• _Exercise brief_
In your reply, write out the records exactly, each line intact.

(Stored records)
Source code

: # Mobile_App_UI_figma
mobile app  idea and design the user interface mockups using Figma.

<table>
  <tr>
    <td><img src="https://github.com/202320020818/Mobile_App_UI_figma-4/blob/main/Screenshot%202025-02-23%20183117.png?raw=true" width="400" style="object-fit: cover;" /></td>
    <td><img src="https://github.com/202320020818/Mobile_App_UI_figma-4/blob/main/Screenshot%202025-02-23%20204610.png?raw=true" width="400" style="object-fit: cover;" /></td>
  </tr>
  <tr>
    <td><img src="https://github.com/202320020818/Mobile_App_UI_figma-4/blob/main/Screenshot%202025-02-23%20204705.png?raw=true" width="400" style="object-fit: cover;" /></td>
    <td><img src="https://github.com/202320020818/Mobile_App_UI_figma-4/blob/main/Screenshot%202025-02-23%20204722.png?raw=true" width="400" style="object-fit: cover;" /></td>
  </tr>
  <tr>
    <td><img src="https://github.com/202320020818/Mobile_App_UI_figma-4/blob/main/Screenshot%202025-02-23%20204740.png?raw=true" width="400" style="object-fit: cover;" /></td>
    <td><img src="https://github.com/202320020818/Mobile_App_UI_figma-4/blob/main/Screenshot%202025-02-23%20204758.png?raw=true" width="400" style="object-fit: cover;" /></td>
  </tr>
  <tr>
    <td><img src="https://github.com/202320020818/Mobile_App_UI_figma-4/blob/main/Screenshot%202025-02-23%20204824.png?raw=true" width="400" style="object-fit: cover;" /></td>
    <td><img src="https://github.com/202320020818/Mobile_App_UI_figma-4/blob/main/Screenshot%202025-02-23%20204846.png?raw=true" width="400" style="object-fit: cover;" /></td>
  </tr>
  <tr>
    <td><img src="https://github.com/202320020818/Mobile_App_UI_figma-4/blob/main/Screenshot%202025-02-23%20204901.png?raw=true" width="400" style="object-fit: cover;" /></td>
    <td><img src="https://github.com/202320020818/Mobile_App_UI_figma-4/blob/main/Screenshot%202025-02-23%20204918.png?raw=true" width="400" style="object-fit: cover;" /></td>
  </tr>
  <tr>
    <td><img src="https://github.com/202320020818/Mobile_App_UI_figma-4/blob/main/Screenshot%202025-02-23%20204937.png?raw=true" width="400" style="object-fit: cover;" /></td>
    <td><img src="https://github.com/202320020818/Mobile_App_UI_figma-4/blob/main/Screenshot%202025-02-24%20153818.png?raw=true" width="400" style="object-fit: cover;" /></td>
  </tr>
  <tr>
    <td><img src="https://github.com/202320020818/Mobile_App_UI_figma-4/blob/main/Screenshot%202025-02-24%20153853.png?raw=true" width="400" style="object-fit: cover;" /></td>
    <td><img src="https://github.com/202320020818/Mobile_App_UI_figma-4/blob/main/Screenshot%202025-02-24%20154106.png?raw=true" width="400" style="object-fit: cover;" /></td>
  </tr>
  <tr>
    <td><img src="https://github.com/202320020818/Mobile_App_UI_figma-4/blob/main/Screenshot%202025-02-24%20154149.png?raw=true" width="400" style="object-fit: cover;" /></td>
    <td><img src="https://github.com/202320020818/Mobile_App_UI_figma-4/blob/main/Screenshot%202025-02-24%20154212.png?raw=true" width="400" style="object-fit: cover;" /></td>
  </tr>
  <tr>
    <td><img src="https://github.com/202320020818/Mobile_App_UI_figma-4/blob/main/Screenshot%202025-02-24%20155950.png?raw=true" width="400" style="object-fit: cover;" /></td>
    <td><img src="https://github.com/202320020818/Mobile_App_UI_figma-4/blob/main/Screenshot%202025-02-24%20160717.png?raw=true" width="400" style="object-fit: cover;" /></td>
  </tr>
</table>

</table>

• _Exercise output_
Source code

: # Mobile_App_UI_figma
mobile app  idea and design the user interface mockups using Figma.

<table>
  <tr>
    <td><img src="https://github.com/202320020818/Mobile_App_UI_figma-4/blob/main/Screenshot%202025-02-23%20183117.png?raw=true" width="400" style="object-fit: cover;" /></td>
    <td><img src="https://github.com/202320020818/Mobile_App_UI_figma-4/blob/main/Screenshot%202025-02-23%20204610.png?raw=true" width="400" style="object-fit: cover;" /></td>
  </tr>
  <tr>
    <td><img src="https://github.com/202320020818/Mobile_App_UI_figma-4/blob/main/Screenshot%202025-02-23%20204705.png?raw=true" width="400" style="object-fit: cover;" /></td>
    <td><img src="https://github.com/202320020818/Mobile_App_UI_figma-4/blob/main/Screenshot%202025-02-23%20204722.png?raw=true" width="400" style="object-fit: cover;" /></td>
  </tr>
  <tr>
    <td><img src="https://github.com/202320020818/Mobile_App_UI_figma-4/blob/main/Screenshot%202025-02-23%20204740.png?raw=true" width="400" style="object-fit: cover;" /></td>
    <td><img src="https://github.com/202320020818/Mobile_App_UI_figma-4/blob/main/Screenshot%202025-02-23%20204758.png?raw=true" width="400" style="object-fit: cover;" /></td>
  </tr>
  <tr>
    <td><img src="https://github.com/202320020818/Mobile_App_UI_figma-4/blob/main/Screenshot%202025-02-23%20204824.png?raw=true" width="400" style="object-fit: cover;" /></td>
    <td><img src="https://github.com/202320020818/Mobile_App_UI_figma-4/blob/main/Screenshot%202025-02-23%20204846.png?raw=true" width="400" style="object-fit: cover;" /></td>
  </tr>
  <tr>
    <td><img src="https://github.com/202320020818/Mobile_App_UI_figma-4/blob/main/Screenshot%202025-02-23%20204901.png?raw=true" width="400" style="object-fit: cover;" /></td>
    <td><img src="https://github.com/202320020818/Mobile_App_UI_figma-4/blob/main/Screenshot%202025-02-23%20204918.png?raw=true" width="400" style="object-fit: cover;" /></td>
  </tr>
  <tr>
    <td><img src="https://github.com/202320020818/Mobile_App_UI_figma-4/blob/main/Screenshot%202025-02-23%20204937.png?raw=true" width="400" style="object-fit: cover;" /></td>
    <td><img src="https://github.com/202320020818/Mobile_App_UI_figma-4/blob/main/Screenshot%202025-02-24%20153818.png?raw=true" width="400" style="object-fit: cover;" /></td>
  </tr>
  <tr>
    <td><img src="https://github.com/202320020818/Mobile_App_UI_figma-4/blob/main/Screenshot%202025-02-24%20153853.png?raw=true" width="400" style="object-fit: cover;" /></td>
    <td><img src="https://github.com/202320020818/Mobile_App_UI_figma-4/blob/main/Screenshot%202025-02-24%20154106.png?raw=true" width="400" style="object-fit: cover;" /></td>
  </tr>
  <tr>
    <td><img src="https://github.com/202320020818/Mobile_App_UI_figma-4/blob/main/Screenshot%202025-02-24%20154149.png?raw=true" width="400" style="object-fit: cover;" /></td>
    <td><img src="https://github.com/202320020818/Mobile_App_UI_figma-4/blob/main/Screenshot%202025-02-24%20154212.png?raw=true" width="400" style="object-fit: cover;" /></td>
  </tr>
  <tr>
    <td><img src="https://github.com/202320020818/Mobile_App_UI_figma-4/blob/main/Screenshot%202025-02-24%20155950.png?raw=true" width="400" style="object-fit: cover;" /></td>
    <td><img src="https://github.com/202320020818/Mobile_App_UI_figma-4/blob/main/Screenshot%202025-02-24%20160717.png?raw=true" width="400" style="object-fit: cover;" /></td>
  </tr>
</table>

</table>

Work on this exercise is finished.